If the court reviews the child support order and determines that a change is necessary, the court will draft a stipulation for the parents’ signature. If both parents agree to the child support amount, the parents may file a Stipulation and Order to Amend Judgement for Support at a local child support agency. The court will decide whether or not to review the order.
Otherwise, child support ends in Wisconsin when:
- A child is legally emancipated
- The court terminates the parental rights of the parents
- The child gets adopted
What is Back Child Support in Wisconsin?
Back child support, also known as arrearage or past-due child support in Wisconsin is the unpaid amount an obligor owes to the obligee for child support over a period. Parents who owe back child support in Wisconsin must pay at interest at the rate of 1% per month if the amount due is the same as or more than the required monthly child support (Wis. Stat. § 767.511(6). If the parent is no longer required to pay child support, the interest rate will apply to the total amount due.
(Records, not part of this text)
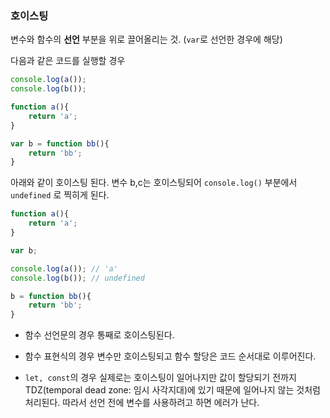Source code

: ### 호이스팅

변수와 함수의 **선언** 부분을 위로 끌어올리는 것. (``var``로 선언한 경우에 해당)

다음과 같은 코드를 실행할 경우

```javascript
console.log(a());
console.log(b());

function a(){
    return 'a';
}

var b = function bb(){
    return 'bb';
}
```

아래와 같이 호이스팅 된다. 변수 b,c는 호이스팅되어 ``console.log()`` 부분에서 ``undefined`` 로 찍히게 된다.

```js
function a(){
    return 'a';
}

var b;

console.log(a()); // 'a'
console.log(b()); // undefined

b = function bb(){
    return 'bb';
}

```

* 함수 선언문의 경우 통째로 호이스팅된다.
* 함수 표현식의 경우 변수만 호이스팅되고 함수 할당은 코드 순서대로 이루어진다.

* ``let, const``의 경우 실제로는 호이스팅이 일어나지만 값이 할당되기 전까지 TDZ(temporal dead zone: 임시 사각지대)에 있기 때문에 일어나지 않는 것처럼 처리된다. 따라서 선언 전에 변수를 사용하려고 하면 에러가 난다.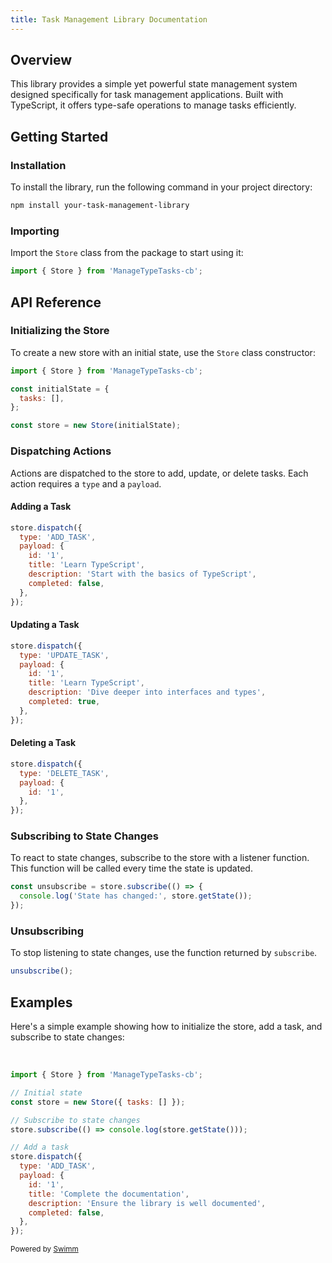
 ```yaml
---
title: Task Management Library Documentation
---
```

## Overview

This library provides a simple yet powerful state management system designed specifically for task management applications. Built with TypeScript, it offers type-safe operations to manage tasks efficiently.

## Getting Started

### Installation

To install the library, run the following command in your project directory:

```bash
npm install your-task-management-library

```

### Importing

Import the `Store` class from the package to start using it:

```javascript
import { Store } from 'ManageTypeTasks-cb';

```

## API Reference

### Initializing the Store

To create a new store with an initial state, use the `Store` class constructor:

```javascript
import { Store } from 'ManageTypeTasks-cb';

const initialState = {
  tasks: [],
};

const store = new Store(initialState);

```

### Dispatching Actions

Actions are dispatched to the store to add, update, or delete tasks. Each action requires a `type` and a `payload`.

#### Adding a Task

```javascript
store.dispatch({
  type: 'ADD_TASK',
  payload: {
    id: '1',
    title: 'Learn TypeScript',
    description: 'Start with the basics of TypeScript',
    completed: false,
  },
});

```

#### Updating a Task

```javascript
store.dispatch({
  type: 'UPDATE_TASK',
  payload: {
    id: '1',
    title: 'Learn TypeScript',
    description: 'Dive deeper into interfaces and types',
    completed: true,
  },
});

```

#### Deleting a Task

```javascript
store.dispatch({
  type: 'DELETE_TASK',
  payload: {
    id: '1',
  },
});

```

### Subscribing to State Changes

To react to state changes, subscribe to the store with a listener function. This function will be called every time the state is updated.

```javascript
const unsubscribe = store.subscribe(() => {
  console.log('State has changed:', store.getState());
});

```

### Unsubscribing

To stop listening to state changes, use the function returned by `subscribe`.

```javascript
unsubscribe();

```

## Examples

Here's a simple example showing how to initialize the store, add a task, and subscribe to state changes:

&nbsp;

```javascript
import { Store } from 'ManageTypeTasks-cb';

// Initial state
const store = new Store({ tasks: [] });

// Subscribe to state changes
store.subscribe(() => console.log(store.getState()));

// Add a task
store.dispatch({
  type: 'ADD_TASK',
  payload: {
    id: '1',
    title: 'Complete the documentation',
    description: 'Ensure the library is well documented',
    completed: false,
  },
});

```

<SwmMeta version="3.0.0" repo-id="Z2l0aHViJTNBJTNBQXBwTWFuYWdtZW50TGlicmFyeSUzQSUzQUNBQmxhbms=" repo-name="AppManagmentLibrary"><sup>Powered by [Swimm](https://app.swimm.io/)</sup></SwmMeta>
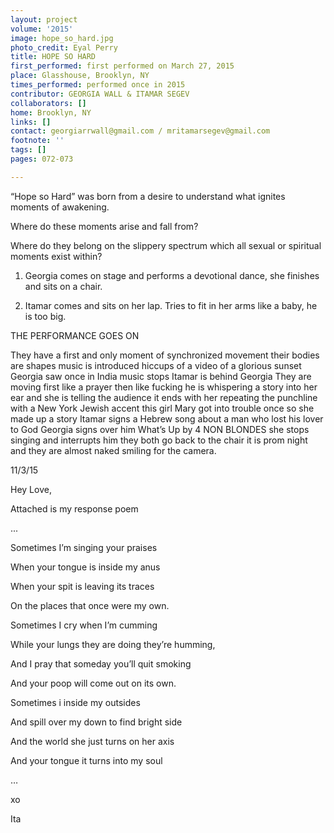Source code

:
 ```yaml
---
layout: project
volume: '2015'
image: hope_so_hard.jpg
photo_credit: Eyal Perry
title: HOPE SO HARD
first_performed: first performed on March 27, 2015
place: Glasshouse, Brooklyn, NY
times_performed: performed once in 2015
contributor: GEORGIA WALL & ITAMAR SEGEV
collaborators: []
home: Brooklyn, NY
links: []
contact: georgiarrwall@gmail.com / mritamarsegev@gmail.com
footnote: ''
tags: []
pages: 072-073

---
```


“Hope so Hard” was born from a desire to understand what ignites moments 
of awakening.

Where do these moments arise and fall from?

Where do they belong on the slippery spectrum which all sexual or spiritual moments exist within?

1. Georgia comes on stage and performs a devotional dance, she finishes and sits on a chair.

2. Itamar comes and sits on her lap. Tries to fit in her arms like a baby, he is too big.

THE PERFORMANCE GOES ON

They have a first and only moment of synchronized movement their bodies are shapes music is introduced hiccups of a video of a glorious sunset Georgia saw once in India music stops Itamar is behind Georgia They are moving first like a prayer then like fucking he is whispering a story into her ear and she is telling the audience it ends with her repeating the punchline with a New York Jewish accent this girl Mary got into trouble once so she made up a story Itamar signs a Hebrew song about a man who lost his lover to God Georgia signs over him What’s Up by 4 NON BLONDES she stops singing and interrupts him they both go back to the chair it is prom night and they are almost naked smiling for the camera.

11/3/15

Hey Love,

Attached is my response poem

...

Sometimes I’m singing your praises

When your tongue is inside my anus

When your spit is leaving its traces

On the places that once were my own.

Sometimes I cry when I’m cumming

While your lungs they are doing they’re humming,

And I pray that someday you’ll quit smoking

And your poop will come out on its own.

Sometimes i inside my outsides

And spill over my down to find bright side

And the world she just turns on her axis

And your tongue it turns into my soul

…

xo

Ita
How Do I Get Back Child Support Paid in Wisconsin?
Eligible persons may file a court order to enforce back child support payments in Wisconsin. The state charges a 0.5% interest per month on back child support. However, the interest only applies if the amount owed is the same as or more than the required monthly payment. The state may also increase the amount from the defaulting parent’s paycheck, up to 50% of the outstanding child support payment. Wisconsin also enforces back child support payment by creating payment plans for the defaulting parent. The parent must make payment when due; otherwise, the court may take action against the defaulter’s property, licenses, or bank accounts. Payment plan defaulters may also not have access to loans and government grants.
The DCF may also enforce back child support payments by:
- Filing a court action of contempt or criminal nonsupport against the obligor
- Income withholding
- License restriction or suspension
- Child support liens
- Intercepting tax refunds
Is there a Wisconsin Statutes of Limitation on Child Support?
The statute of limitations for back child support payment in Wisconsin is 20 years after the child turns 18, which is the age of majority in Wisconsin. Additionally, the statute of limitations for determining paternity is 19; the child’s paternity must be legally determined before the child turns 19.